Despite the oddity of the dish, I was excited to try something new. A firm lover of both chorizo and fish I knew only great things were destined to come. I sat at my desk, opened up my note pad and started brainstorming different ideas. Within a few minutes I had concocted this wonderful dish; Pan Fried Sea bass with a Chive, Lemon & Paprika Dressing. Garlic, Chive and Sour Cream Baked Potato Balls, and a Chorizo & Tomato-White Wine Sauce.
This dish has a real Spanish feel to it and is really easy to prepare. With many layers, each offering robust, mouthwatering flavours, it’s a real contender for any plate of food served at a five star Michelin Restaurant 😉
Ingredients
180g Fresh Sea Bass Fillet
60g Chorizo
3 Medium Sized Potatoes (chopped)
125g Baby Plum Tomatoes (chopped)
1/2 Large Onion (finely chopped)
3 Garlic Cloves (crushed)
1 Lemon (freshly squeezed Juice)
2 Small Handfuls of Chive (finely chopped)
1 Large Tablespoon of Sour Cream
100g Tenderstem Broccoli
1 Teaspoon Paprika
1 Teaspoon Oregano
1 Teaspoon Chilli, Garlic & Pepper Seasoning
100ml Olive Oil
Salt
Crushed Black Pepper
1 Small Glass of Pinto Grigio
Method/Instructions
Garlic, Sour Cream and Chive Baked Potato Balls:
1. In a large pot, cover potatoes with cold water and bring to a boil, then lower heat to maintain a simmer. Cook until the potatoes are tender. Drain and either return to the same pan, or place in a large bowl for combining with other ingredients.

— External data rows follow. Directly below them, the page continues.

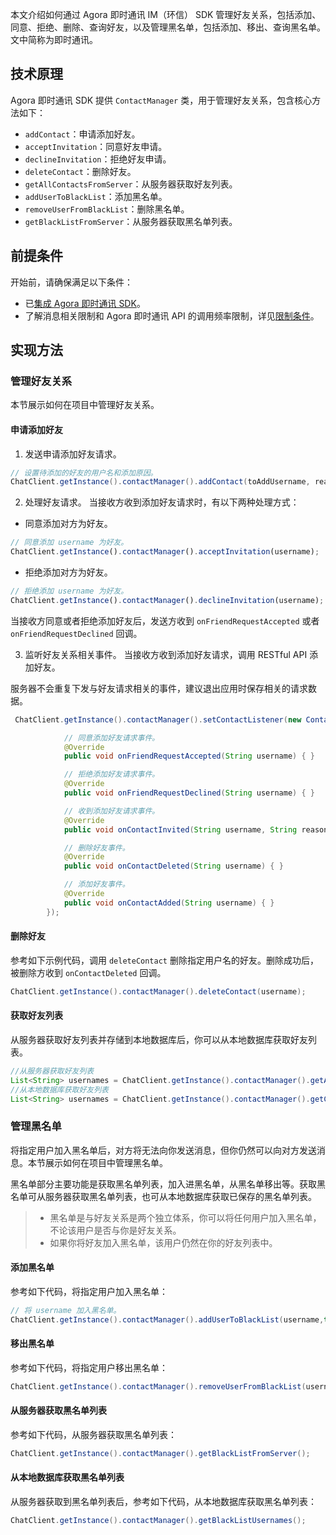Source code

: 本文介绍如何通过 Agora 即时通讯 IM（环信） SDK 管理好友关系，包括添加、同意、拒绝、删除、查询好友，以及管理黑名单，包括添加、移出、查询黑名单。文中简称为即时通讯。

## 技术原理

Agora 即时通讯 SDK 提供 `ContactManager` 类，用于管理好友关系，包含核心方法如下：

- `addContact`：申请添加好友。
- `acceptInvitation`：同意好友申请。
- `declineInvitation`：拒绝好友申请。
- `deleteContact`：删除好友。
- `getAllContactsFromServer`：从服务器获取好友列表。
- `addUserToBlackList`：添加黑名单。
- `removeUserFromBlackList`：删除黑名单。
- `getBlackListFromServer`：从服务器获取黑名单列表。

## 前提条件

开始前，请确保满足以下条件：

- 已[集成 Agora 即时通讯 SDK](./agora_chat_get_started_android?platform=Android#集成-agora-chat-sdk)。
- 了解消息相关限制和 Agora 即时通讯 API 的调用频率限制，详见[限制条件](./agora_chat_limitation_android?platform=Android)。

## 实现方法

### 管理好友关系

本节展示如何在项目中管理好友关系。

#### 申请添加好友

1. 发送申请添加好友请求。

```java
// 设置待添加的好友的用户名和添加原因。
ChatClient.getInstance().contactManager().addContact(toAddUsername, reason);
```

2. 处理好友请求。
当接收方收到添加好友请求时，有以下两种处理方式：
- 同意添加对方为好友。
```js
// 同意添加 username 为好友。
ChatClient.getInstance().contactManager().acceptInvitation(username);
```
- 拒绝添加对方为好友。
```js
// 拒绝添加 username 为好友。
ChatClient.getInstance().contactManager().declineInvitation(username);
```
当接收方同意或者拒绝添加好友后，发送方收到 `onFriendRequestAccepted` 或者 `onFriendRequestDeclined` 回调。

3. 监听好友关系相关事件。
当接收方收到添加好友请求，调用 RESTful API 添加好友。
<div class="alert note"> 服务器不会重复下发与好友请求相关的事件，建议退出应用时保存相关的请求数据。</div>

```java
 ChatClient.getInstance().contactManager().setContactListener(new ContactListener() {

            // 同意添加好友请求事件。
            @Override
            public void onFriendRequestAccepted(String username) { }

            // 拒绝添加好友请求事件。
            @Override
            public void onFriendRequestDeclined(String username) { }

            // 收到添加好友请求事件。
            @Override
            public void onContactInvited(String username, String reason) { }

            // 删除好友事件。
            @Override
            public void onContactDeleted(String username) { }

            // 添加好友事件。
            @Override
            public void onContactAdded(String username) { }
        });
```


#### 删除好友

参考如下示例代码，调用 `deleteContact` 删除指定用户名的好友。删除成功后，被删除方收到 `onContactDeleted` 回调。

```java
ChatClient.getInstance().contactManager().deleteContact(username);
```

#### 获取好友列表

从服务器获取好友列表并存储到本地数据库后，你可以从本地数据库获取好友列表。

```java
//从服务器获取好友列表
List<String> usernames = ChatClient.getInstance().contactManager().getAllContactsFromServer();
//从本地数据库获取好友列表
List<String> usernames = ChatClient.getInstance().contactManager().getContactsFromLocal
```

### 管理黑名单

将指定用户加入黑名单后，对方将无法向你发送消息，但你仍然可以向对方发送消息。本节展示如何在项目中管理黑名单。

黑名单部分主要功能是获取黑名单列表，加入进黑名单，从黑名单移出等。获取黑名单可从服务器获取黑名单列表，也可从本地数据库获取已保存的黑名单列表。

> - 黑名单是与好友关系是两个独立体系，你可以将任何用户加入黑名单，不论该用户是否与你是好友关系。
> - 如果你将好友加入黑名单，该用户仍然在你的好友列表中。

#### 添加黑名单

参考如下代码，将指定用户加入黑名单：

```java
// 将 username 加入黑名单。
ChatClient.getInstance().contactManager().addUserToBlackList(username,true);
```

#### 移出黑名单

参考如下代码，将指定用户移出黑名单：

```java
ChatClient.getInstance().contactManager().removeUserFromBlackList(username);
```

#### 从服务器获取黑名单列表

参考如下代码，从服务器获取黑名单列表：

```java
ChatClient.getInstance().contactManager().getBlackListFromServer();
```

#### 从本地数据库获取黑名单列表

从服务器获取到黑名单列表后，参考如下代码，从本地数据库获取黑名单列表：

```java
ChatClient.getInstance().contactManager().getBlackListUsernames();
```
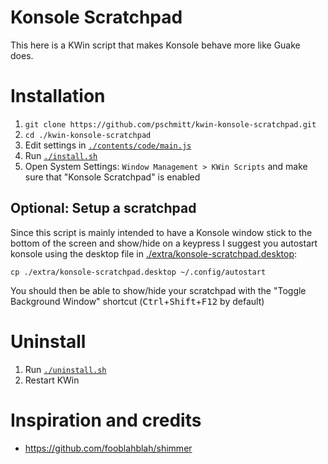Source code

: # Konsole Scratchpad

This here is a KWin script that makes Konsole behave more like Guake does.

# Installation

1. `git clone https://github.com/pschmitt/kwin-konsole-scratchpad.git`
2. `cd ./kwin-konsole-scratchpad`
3. Edit settings in [`./contents/code/main.js`](./contents/code/main.js)
4. Run [`./install.sh`](./install.sh)
5. Open System Settings: `Window Management > KWin Scripts` and make sure that "Konsole Scratchpad" is enabled

## Optional: Setup a scratchpad

Since this script is mainly intended to have a Konsole window stick to the
bottom of the screen and show/hide on a keypress I suggest you autostart 
konsole using the desktop file in 
[./extra/konsole-scratchpad.desktop](./extra/konsole-scratchpad.desktop):

```shell
cp ./extra/konsole-scratchpad.desktop ~/.config/autostart
```

You should then be able to show/hide your scratchpad with the 
"Toggle Background Window" shortcut 
(<kbd>Ctrl</kbd>+<kbd>Shift</kbd>+<kbd>F12</kbd> by default)

# Uninstall

1. Run [`./uninstall.sh`](./uninstall.sh)
2. Restart KWin

# Inspiration and credits

- https://github.com/fooblahblah/shimmer
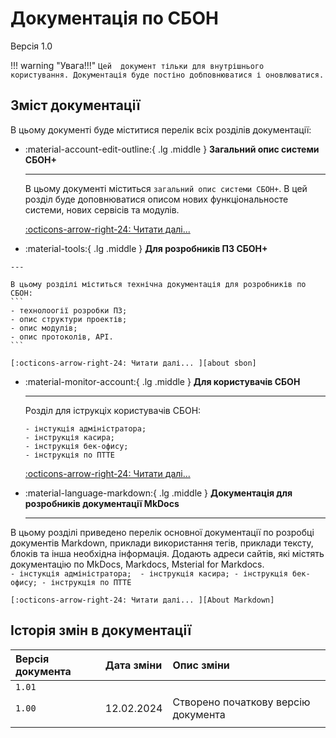  <!-- <img src="img/BESKYD_COM_LOGO.png" width="300" height="100" style="position:relative; left:20px;"> -->
# Документація по СБОН 

 Версія 1.0


!!! warning "Увага!!!"
    `Цей  документ тільки для внутрішнього користування. Документація буде постіно добповнюватися і оновлюватися.`   
 
## Зміст документації

 В цьому документі буде міститися перелік всіх розділів документації:


<div class="grid cards" markdown>

-   :material-account-edit-outline:{ .lg .middle } __Загальний опис системи СБОН+__

    ---

    В цьому документі міститься `загальний опис системи СБОН+`. В цей розділ буде доповнюватися описом нових функціональносте системи, нових сервісів та модулів.
    
    [:octicons-arrow-right-24: Читати далі... ][about sbon]

  -   :material-tools:{ .lg .middle } __Для розробників ПЗ СБОН+__

    ---

    В цьому розділі міститься технічна документація для розробників по СБОН:
    ```
    - технолоогії розробки ПЗ;
    - опис структури проектів;
    - опис модулів;
    - опис протоколів, API.
    ```

    [:octicons-arrow-right-24: Читати далі... ][about sbon]

-   :material-monitor-account:{ .lg .middle } __Для користувачів СБОН__

    ---

    Розділ для іструкціх користувачів СБОН:
    ```
    - інстукція адміністратора; 
    - інструкція касира;
    - інструкція бек-офису;
    - інструкція по ПТТЕ
    ```

    [:octicons-arrow-right-24: Читати далі... ][about sbon]


-   :material-language-markdown:{ .lg .middle } __Документація для розробників документації MkDocs__

    ---
   В цьому розділі приведено перелік основної документації по розробці документів Markdown, приклади використання тегів, приклади тексту, блоків та інша необхідна інформація.
   Додають адреси сайтів, які містять документацію по MkDocs, Markdocs, Msterial for Markdocs.   
    ```
    - інстукція адміністратора; 
    - інструкція касира;
    - інструкція бек-офису;
    - інструкція по ПТТЕ
    ```

    [:octicons-arrow-right-24: Читати далі... ][About Markdown]


</div>

  [mkdocs-material]: https://pypistats.org/packages/mkdocs-material
  [pip]: ../getting-started.md#with-pip
  [getting started]: ../getting-started.md
  [reference]: ../reference/index.md
  [customization]: ../customization.md
  [license]: ../license.md
  [GitHub]: https://github.com/squidfunk/mkdocs-material
  [hiding both sidebars]: ../setup/setting-up-navigation.md#hiding-the-sidebars
  [about sbon]: /About%20Sbon/
  [About Markdown]: /About%20Markdown/




## Історія змін в документації

| Версія документа | Дата зміни  | Опис зміни                |
| :----- | :--------- | :----------------------------------- |
| `1.01` |            |                                      |
| `1.00` | 12.02.2024 | Створено початкову версію документа  |
|   |      ||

2. While the potatoes are still hot, add 2 crushed garlic cloves, a small handful of finely chopped chives, a large spoon of sour cream and mix until thoroughly combined. Season to taste with kosher salt and freshly ground black pepper.
3. Using your hands, roll mixture into 2-inch balls and place onto an oven tray. Make sure the tray is lightly covered in a olive oil, this will help the balls crisp up on the outside.
4.You can leave these to set in the fridge for a few hours until they’re ready to be baked, or, you can cook them straight away. Bake in the oven at 200c for 35 minutes until golden brown. They should have a crispy exterior and inside, smooth and creamy.
Chorizo, Onion, Tomato and White Wine Sauce:
1. Finely chop the onions and chorizo into half inch pieces. Heat 100ml of olive oil in a pan and sweat the onions together with the chorizo until golden, then add the tomatoes. Cook for a further 3 minutes before adding 1 crushed garlic, a teaspoon of oregano, and chilli, garlic & pepper seasoning. Next, add the white wine and bring to a low simmer for 20 minutes.
Pan Fried Sea Bass with a Chive, Lemon and Paprika Dressing:
1. To make the dressing, squeeze the juice from one lemon, add a small handful of finely chopped chives and a teaspoon of paprika.
2. Season the fillets with salt, black, pepper and paprika, (both sides) and dust lightly with flour.
3. Lightly coat the base of a non-stick frying pan with olive oil then place the pan over a medium-high heat.
4. Once the oil is hot, place fillets in the pan skin-side down. Using a spatula, press down on the fillets to prevent curling and to ensure even cooking of the skin.
5. Cook for 3–4 minutes until the skin is nicely golden and crisp then carefully turn the fillets over to cook for 2- 3 minutes. 30 seconds before you remove the fillets from the pan, pour the lemon & chive dressing over the fillets and then serve.
And don’t forget to garnish with some broccoli, I literally blanched these for 3 minutes – I like my greens to have a bit of a crunch, it also adds a nice bit of colour.